# Your goal
May I have the line containing "the different folders." and every line after it through the end of the data, repeated exactly and with no other lines?

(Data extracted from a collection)
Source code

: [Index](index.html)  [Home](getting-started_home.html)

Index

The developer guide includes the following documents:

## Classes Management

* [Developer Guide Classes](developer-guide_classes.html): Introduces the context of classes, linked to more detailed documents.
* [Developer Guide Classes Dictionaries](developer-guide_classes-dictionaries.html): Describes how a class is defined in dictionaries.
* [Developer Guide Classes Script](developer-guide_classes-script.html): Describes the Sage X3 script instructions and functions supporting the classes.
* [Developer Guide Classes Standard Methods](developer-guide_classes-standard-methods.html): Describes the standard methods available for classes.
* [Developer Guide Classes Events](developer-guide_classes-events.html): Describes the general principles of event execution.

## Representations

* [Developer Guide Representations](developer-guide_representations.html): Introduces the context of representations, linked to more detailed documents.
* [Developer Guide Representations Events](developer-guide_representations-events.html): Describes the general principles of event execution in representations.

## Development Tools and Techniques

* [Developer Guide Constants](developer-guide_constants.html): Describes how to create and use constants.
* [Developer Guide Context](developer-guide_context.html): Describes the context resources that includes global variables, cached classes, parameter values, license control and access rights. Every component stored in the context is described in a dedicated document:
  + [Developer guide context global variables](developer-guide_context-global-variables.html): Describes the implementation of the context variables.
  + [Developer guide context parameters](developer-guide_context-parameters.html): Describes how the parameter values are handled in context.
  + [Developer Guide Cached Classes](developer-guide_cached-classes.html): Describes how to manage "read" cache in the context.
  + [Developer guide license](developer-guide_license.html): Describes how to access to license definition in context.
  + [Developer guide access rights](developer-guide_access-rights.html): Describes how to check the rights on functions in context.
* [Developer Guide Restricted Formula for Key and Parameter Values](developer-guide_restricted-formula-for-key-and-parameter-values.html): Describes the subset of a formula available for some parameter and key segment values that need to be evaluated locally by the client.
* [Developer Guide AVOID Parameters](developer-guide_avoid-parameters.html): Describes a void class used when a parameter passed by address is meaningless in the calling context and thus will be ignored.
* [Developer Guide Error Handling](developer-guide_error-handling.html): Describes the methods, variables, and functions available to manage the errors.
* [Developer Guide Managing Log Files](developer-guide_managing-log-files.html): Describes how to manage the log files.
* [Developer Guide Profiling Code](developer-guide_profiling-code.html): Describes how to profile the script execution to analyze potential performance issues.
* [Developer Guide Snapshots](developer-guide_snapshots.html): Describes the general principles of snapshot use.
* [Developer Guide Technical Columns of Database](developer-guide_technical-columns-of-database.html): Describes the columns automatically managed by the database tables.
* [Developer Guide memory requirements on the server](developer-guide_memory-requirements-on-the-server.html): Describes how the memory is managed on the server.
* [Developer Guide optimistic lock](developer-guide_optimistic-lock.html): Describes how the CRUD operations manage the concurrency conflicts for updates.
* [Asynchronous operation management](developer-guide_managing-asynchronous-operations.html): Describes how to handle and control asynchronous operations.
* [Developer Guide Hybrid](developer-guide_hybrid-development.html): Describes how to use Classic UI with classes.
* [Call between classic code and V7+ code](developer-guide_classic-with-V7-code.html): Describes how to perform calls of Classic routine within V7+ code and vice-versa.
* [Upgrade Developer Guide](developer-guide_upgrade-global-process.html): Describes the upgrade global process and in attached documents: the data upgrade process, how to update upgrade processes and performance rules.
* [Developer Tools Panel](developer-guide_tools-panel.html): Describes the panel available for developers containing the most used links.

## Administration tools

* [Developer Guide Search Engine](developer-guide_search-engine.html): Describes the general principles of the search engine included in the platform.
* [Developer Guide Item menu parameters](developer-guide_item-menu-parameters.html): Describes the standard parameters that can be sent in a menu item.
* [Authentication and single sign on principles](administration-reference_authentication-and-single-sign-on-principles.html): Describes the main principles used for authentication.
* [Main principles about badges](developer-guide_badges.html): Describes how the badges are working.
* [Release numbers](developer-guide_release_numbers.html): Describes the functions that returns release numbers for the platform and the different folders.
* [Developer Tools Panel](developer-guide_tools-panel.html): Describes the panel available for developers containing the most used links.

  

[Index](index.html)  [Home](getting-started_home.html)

# Output of the exercise
* [Release numbers](developer-guide_release_numbers.html): Describes the functions that returns release numbers for the platform and the different folders.
* [Developer Tools Panel](developer-guide_tools-panel.html): Describes the panel available for developers containing the most used links.

  

[Index](index.html)  [Home](getting-started_home.html)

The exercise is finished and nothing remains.